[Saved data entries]
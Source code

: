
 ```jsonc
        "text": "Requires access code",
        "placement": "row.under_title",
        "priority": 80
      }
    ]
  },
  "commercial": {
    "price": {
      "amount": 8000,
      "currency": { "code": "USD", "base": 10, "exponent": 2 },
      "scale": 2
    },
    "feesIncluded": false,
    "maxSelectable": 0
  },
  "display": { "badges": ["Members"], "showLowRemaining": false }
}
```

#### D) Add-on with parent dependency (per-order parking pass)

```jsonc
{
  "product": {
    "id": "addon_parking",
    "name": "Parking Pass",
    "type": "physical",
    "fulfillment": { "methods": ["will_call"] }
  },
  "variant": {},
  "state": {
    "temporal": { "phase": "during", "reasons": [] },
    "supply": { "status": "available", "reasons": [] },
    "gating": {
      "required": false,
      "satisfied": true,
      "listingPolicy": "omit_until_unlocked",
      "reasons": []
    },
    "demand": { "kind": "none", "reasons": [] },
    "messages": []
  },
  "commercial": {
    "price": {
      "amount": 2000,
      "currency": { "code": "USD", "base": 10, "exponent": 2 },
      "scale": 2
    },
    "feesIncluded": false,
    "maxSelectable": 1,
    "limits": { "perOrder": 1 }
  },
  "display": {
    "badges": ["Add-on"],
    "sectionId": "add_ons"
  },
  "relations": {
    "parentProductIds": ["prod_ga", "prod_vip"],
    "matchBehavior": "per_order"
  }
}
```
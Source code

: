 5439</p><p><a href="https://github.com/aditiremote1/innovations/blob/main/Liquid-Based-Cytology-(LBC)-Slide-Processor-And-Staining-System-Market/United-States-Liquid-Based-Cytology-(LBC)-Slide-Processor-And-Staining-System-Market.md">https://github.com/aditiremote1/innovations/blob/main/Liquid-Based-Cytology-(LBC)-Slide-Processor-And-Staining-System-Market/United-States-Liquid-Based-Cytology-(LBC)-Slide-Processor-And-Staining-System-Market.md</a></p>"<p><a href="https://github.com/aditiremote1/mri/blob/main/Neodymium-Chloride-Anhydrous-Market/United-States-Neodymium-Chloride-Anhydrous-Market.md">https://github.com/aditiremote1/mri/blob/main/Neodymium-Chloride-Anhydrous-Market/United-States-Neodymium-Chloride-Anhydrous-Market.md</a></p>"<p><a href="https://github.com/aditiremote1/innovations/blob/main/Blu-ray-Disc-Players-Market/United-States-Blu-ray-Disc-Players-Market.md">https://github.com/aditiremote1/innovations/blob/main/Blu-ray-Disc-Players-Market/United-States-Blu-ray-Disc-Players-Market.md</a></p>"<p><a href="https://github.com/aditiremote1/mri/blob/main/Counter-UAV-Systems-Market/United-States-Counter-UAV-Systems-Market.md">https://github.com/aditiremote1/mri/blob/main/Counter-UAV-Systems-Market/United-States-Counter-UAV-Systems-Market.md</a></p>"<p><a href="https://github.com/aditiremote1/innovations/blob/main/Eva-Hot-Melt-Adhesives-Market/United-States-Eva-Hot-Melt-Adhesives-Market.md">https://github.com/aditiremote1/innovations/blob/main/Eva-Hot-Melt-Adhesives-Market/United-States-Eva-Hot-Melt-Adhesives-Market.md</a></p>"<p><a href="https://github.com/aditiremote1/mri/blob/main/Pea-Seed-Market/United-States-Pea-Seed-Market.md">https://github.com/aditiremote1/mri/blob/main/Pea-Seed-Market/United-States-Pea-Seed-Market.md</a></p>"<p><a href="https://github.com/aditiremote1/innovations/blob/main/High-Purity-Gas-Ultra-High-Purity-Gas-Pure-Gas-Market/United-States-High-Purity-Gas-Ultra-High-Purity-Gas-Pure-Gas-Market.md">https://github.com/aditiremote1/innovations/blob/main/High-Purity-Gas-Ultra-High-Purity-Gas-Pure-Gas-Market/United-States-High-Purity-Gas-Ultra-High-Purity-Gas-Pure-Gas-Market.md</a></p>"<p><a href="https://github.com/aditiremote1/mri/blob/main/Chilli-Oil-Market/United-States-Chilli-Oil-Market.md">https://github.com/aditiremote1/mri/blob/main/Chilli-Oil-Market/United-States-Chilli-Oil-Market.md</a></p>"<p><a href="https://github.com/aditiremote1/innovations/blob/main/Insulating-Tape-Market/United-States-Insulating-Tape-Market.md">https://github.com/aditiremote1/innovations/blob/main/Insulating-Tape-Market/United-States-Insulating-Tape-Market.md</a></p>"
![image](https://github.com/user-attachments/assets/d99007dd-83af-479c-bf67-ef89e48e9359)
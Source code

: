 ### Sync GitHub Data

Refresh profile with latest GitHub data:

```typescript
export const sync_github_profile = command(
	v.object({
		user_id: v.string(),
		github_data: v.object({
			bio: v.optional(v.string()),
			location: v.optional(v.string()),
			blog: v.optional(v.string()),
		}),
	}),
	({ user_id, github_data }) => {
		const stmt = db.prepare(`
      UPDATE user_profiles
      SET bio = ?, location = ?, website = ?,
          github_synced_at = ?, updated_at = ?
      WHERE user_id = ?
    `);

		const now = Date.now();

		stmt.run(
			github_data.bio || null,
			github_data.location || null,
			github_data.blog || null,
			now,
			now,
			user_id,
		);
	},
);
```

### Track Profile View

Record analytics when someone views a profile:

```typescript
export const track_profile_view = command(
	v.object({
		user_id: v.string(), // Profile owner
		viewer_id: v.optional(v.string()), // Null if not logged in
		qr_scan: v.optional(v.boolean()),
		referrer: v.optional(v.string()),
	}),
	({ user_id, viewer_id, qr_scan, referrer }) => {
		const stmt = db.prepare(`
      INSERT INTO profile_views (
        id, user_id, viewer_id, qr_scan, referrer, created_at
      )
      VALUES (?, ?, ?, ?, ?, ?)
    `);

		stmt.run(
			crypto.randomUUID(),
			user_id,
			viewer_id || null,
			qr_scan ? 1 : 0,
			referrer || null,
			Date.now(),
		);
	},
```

→ **Task objective**: Each line of the data must be retyped exactly.

→ **Final answer**:
Source code

:
 ```jsonc
        "text": "Requires access code",
        "placement": "row.under_title",
        "priority": 80
      }
    ]
  },
  "commercial": {
    "price": {
      "amount": 8000,
      "currency": { "code": "USD", "base": 10, "exponent": 2 },
      "scale": 2
    },
    "feesIncluded": false,
    "maxSelectable": 0
  },
  "display": { "badges": ["Members"], "showLowRemaining": false }
}
```

#### D) Add-on with parent dependency (per-order parking pass)

```jsonc
{
  "product": {
    "id": "addon_parking",
    "name": "Parking Pass",
    "type": "physical",
    "fulfillment": { "methods": ["will_call"] }
  },
  "variant": {},
  "state": {
    "temporal": { "phase": "during", "reasons": [] },
    "supply": { "status": "available", "reasons": [] },
    "gating": {
      "required": false,
      "satisfied": true,
      "listingPolicy": "omit_until_unlocked",
      "reasons": []
    },
    "demand": { "kind": "none", "reasons": [] },
    "messages": []
  },
  "commercial": {
    "price": {
      "amount": 2000,
      "currency": { "code": "USD", "base": 10, "exponent": 2 },
      "scale": 2
    },
    "feesIncluded": false,
    "maxSelectable": 1,
    "limits": { "perOrder": 1 }
  },
  "display": {
    "badges": ["Add-on"],
    "sectionId": "add_ons"
  },
  "relations": {
    "parentProductIds": ["prod_ga", "prod_vip"],
    "matchBehavior": "per_order"
  }
}
```
Source code

: 5439</p><p><a href="https://github.com/aditiremote1/innovations/blob/main/Liquid-Based-Cytology-(LBC)-Slide-Processor-And-Staining-System-Market/United-States-Liquid-Based-Cytology-(LBC)-Slide-Processor-And-Staining-System-Market.md">https://github.com/aditiremote1/innovations/blob/main/Liquid-Based-Cytology-(LBC)-Slide-Processor-And-Staining-System-Market/United-States-Liquid-Based-Cytology-(LBC)-Slide-Processor-And-Staining-System-Market.md</a></p>"<p><a href="https://github.com/aditiremote1/mri/blob/main/Neodymium-Chloride-Anhydrous-Market/United-States-Neodymium-Chloride-Anhydrous-Market.md">https://github.com/aditiremote1/mri/blob/main/Neodymium-Chloride-Anhydrous-Market/United-States-Neodymium-Chloride-Anhydrous-Market.md</a></p>"<p><a href="https://github.com/aditiremote1/innovations/blob/main/Blu-ray-Disc-Players-Market/United-States-Blu-ray-Disc-Players-Market.md">https://github.com/aditiremote1/innovations/blob/main/Blu-ray-Disc-Players-Market/United-States-Blu-ray-Disc-Players-Market.md</a></p>"<p><a href="https://github.com/aditiremote1/mri/blob/main/Counter-UAV-Systems-Market/United-States-Counter-UAV-Systems-Market.md">https://github.com/aditiremote1/mri/blob/main/Counter-UAV-Systems-Market/United-States-Counter-UAV-Systems-Market.md</a></p>"<p><a href="https://github.com/aditiremote1/innovations/blob/main/Eva-Hot-Melt-Adhesives-Market/United-States-Eva-Hot-Melt-Adhesives-Market.md">https://github.com/aditiremote1/innovations/blob/main/Eva-Hot-Melt-Adhesives-Market/United-States-Eva-Hot-Melt-Adhesives-Market.md</a></p>"<p><a href="https://github.com/aditiremote1/mri/blob/main/Pea-Seed-Market/United-States-Pea-Seed-Market.md">https://github.com/aditiremote1/mri/blob/main/Pea-Seed-Market/United-States-Pea-Seed-Market.md</a></p>"<p><a href="https://github.com/aditiremote1/innovations/blob/main/High-Purity-Gas-Ultra-High-Purity-Gas-Pure-Gas-Market/United-States-High-Purity-Gas-Ultra-High-Purity-Gas-Pure-Gas-Market.md">https://github.com/aditiremote1/innovations/blob/main/High-Purity-Gas-Ultra-High-Purity-Gas-Pure-Gas-Market/United-States-High-Purity-Gas-Ultra-High-Purity-Gas-Pure-Gas-Market.md</a></p>"<p><a href="https://github.com/aditiremote1/mri/blob/main/Chilli-Oil-Market/United-States-Chilli-Oil-Market.md">https://github.com/aditiremote1/mri/blob/main/Chilli-Oil-Market/United-States-Chilli-Oil-Market.md</a></p>"<p><a href="https://github.com/aditiremote1/innovations/blob/main/Insulating-Tape-Market/United-States-Insulating-Tape-Market.md">https://github.com/aditiremote1/innovations/blob/main/Insulating-Tape-Market/United-States-Insulating-Tape-Market.md</a></p>"
![image](https://github.com/user-attachments/assets/d99007dd-83af-479c-bf67-ef89e48e9359)
Source code

: ### Sync GitHub Data

Refresh profile with latest GitHub data:

```typescript
export const sync_github_profile = command(
	v.object({
		user_id: v.string(),
		github_data: v.object({
			bio: v.optional(v.string()),
			location: v.optional(v.string()),
			blog: v.optional(v.string()),
		}),
	}),
	({ user_id, github_data }) => {
		const stmt = db.prepare(`
      UPDATE user_profiles
      SET bio = ?, location = ?, website = ?,
          github_synced_at = ?, updated_at = ?
      WHERE user_id = ?
    `);

		const now = Date.now();

		stmt.run(
			github_data.bio || null,
			github_data.location || null,
			github_data.blog || null,
			now,
			now,
			user_id,
		);
	},
);
```

### Track Profile View

Record analytics when someone views a profile:

```typescript
export const track_profile_view = command(
	v.object({
		user_id: v.string(), // Profile owner
		viewer_id: v.optional(v.string()), // Null if not logged in
		qr_scan: v.optional(v.boolean()),
		referrer: v.optional(v.string()),
	}),
	({ user_id, viewer_id, qr_scan, referrer }) => {
		const stmt = db.prepare(`
      INSERT INTO profile_views (
        id, user_id, viewer_id, qr_scan, referrer, created_at
      )
      VALUES (?, ?, ?, ?, ?, ?)
    `);

		stmt.run(
			crypto.randomUUID(),
			user_id,
			viewer_id || null,
			qr_scan ? 1 : 0,
			referrer || null,
			Date.now(),
		);
	},
```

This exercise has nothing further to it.